[SOLVED] Very High CPU Usage

Discuss your pilot or production implementation with other Zimbra admins or our engineers.
Post Reply
Something
Posts: 10
Joined: Wed Aug 24, 2016 5:15 pm

[SOLVED] Very High CPU Usage

Post by Something »

Hello,

I have a 8.8.8 Patch 3 installation, running as a VM with 12GB RAM, 4 cores, and 100GB of disk space, covering ~50 mailboxes (most are light usage, with about 10 users concurrently connected at any given time via IMAP). The OS is CentOS 7.4, with `cat /etc/centos-release` showing "CentOS Linux release 7.5.1804 (Core)", with all OS updates applied through yesterday.

The system had been running fine for about 2 years or so, until one day I rebooted the system (due to host maintenance unrelated to the VM), and when it came back up, the CPU usage was pegged with load average of anywhere between 5-16! Occasionally it'll drop to the high 2's, but then jumps back up again shortly after. This is the only VM on the host pool that has this issue, and many of the other guest VM's are the same OS and version, so it doesn't seem to be a compatibility issue.

The server only has ports 25, 587 and 993 exposed to the public, the web interface and ssh interface are only allowed within the internal network.

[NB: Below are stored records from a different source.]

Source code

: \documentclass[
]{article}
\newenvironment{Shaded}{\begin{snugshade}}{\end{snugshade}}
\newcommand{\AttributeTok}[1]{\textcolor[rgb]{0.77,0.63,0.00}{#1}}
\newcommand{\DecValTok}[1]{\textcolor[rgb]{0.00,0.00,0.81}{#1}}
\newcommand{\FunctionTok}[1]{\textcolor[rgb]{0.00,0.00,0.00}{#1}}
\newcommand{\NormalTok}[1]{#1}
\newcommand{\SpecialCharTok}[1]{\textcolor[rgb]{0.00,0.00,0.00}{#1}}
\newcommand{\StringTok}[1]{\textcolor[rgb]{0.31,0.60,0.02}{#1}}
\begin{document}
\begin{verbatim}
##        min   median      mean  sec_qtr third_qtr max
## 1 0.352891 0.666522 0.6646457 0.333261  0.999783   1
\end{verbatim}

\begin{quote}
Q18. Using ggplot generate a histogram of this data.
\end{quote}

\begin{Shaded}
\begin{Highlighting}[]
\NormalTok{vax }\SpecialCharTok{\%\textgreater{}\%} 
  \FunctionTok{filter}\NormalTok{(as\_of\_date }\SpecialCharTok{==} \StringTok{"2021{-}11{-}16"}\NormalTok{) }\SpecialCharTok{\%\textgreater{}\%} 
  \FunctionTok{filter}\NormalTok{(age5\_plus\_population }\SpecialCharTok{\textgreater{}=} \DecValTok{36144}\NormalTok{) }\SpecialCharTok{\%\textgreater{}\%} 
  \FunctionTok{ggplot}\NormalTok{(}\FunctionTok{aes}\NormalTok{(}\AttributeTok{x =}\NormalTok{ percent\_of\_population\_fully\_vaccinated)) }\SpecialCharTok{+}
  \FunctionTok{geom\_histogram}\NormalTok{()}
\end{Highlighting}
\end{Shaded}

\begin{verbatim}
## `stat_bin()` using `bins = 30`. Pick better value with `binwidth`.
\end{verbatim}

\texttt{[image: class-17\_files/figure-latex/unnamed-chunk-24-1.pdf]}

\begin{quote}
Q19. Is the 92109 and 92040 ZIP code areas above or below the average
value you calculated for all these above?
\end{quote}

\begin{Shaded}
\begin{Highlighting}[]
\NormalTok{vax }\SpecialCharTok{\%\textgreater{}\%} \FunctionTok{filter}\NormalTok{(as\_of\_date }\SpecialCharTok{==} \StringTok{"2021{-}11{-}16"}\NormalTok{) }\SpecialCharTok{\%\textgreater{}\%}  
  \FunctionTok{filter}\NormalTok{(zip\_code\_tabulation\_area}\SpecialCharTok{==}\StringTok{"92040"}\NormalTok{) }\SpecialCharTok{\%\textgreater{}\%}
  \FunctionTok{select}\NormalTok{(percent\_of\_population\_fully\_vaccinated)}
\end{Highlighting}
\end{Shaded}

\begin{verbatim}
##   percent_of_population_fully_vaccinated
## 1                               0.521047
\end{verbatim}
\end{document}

Some info about the setup:

Code: Select all

zmcontrol -v
Release 8.8.8_GA_2009.RHEL7_64_20180322150747 RHEL7_64 FOSS edition, Patch 8.8.8_P3.

Code: Select all

zmlocalconfig | grep heap
imapd_java_heap_new_size_percent = ${mailboxd_java_heap_new_size_percent}
imapd_java_heap_size =
mailboxd_java_heap_new_size_percent = 25
mailboxd_java_heap_size = 1920
zimbra_activesync_syncstate_item_cache_heap_size = 10M

Code: Select all

innodb_buffer_pool_size        = 2430609408
When looking at the `top` output, it's almost always java processes that are eating the CPU.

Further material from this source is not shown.